● **WHAT THE EXERCISE ASKS**
Transcribe every entry word for word.

═════ RECORDS SUPPLIED ═════

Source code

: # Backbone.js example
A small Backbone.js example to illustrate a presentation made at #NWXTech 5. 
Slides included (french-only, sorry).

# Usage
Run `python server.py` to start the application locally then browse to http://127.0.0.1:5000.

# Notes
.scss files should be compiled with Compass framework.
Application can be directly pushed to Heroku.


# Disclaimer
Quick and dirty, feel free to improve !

═════

● **COMPLETED TASK**
Source code

: # Backbone.js example
A small Backbone.js example to illustrate a presentation made at #NWXTech 5. 
Slides included (french-only, sorry).

# Usage
Run `python server.py` to start the application locally then browse to http://127.0.0.1:5000.

# Notes
.scss files should be compiled with Compass framework.
Application can be directly pushed to Heroku.


# Disclaimer
Quick and dirty, feel free to improve !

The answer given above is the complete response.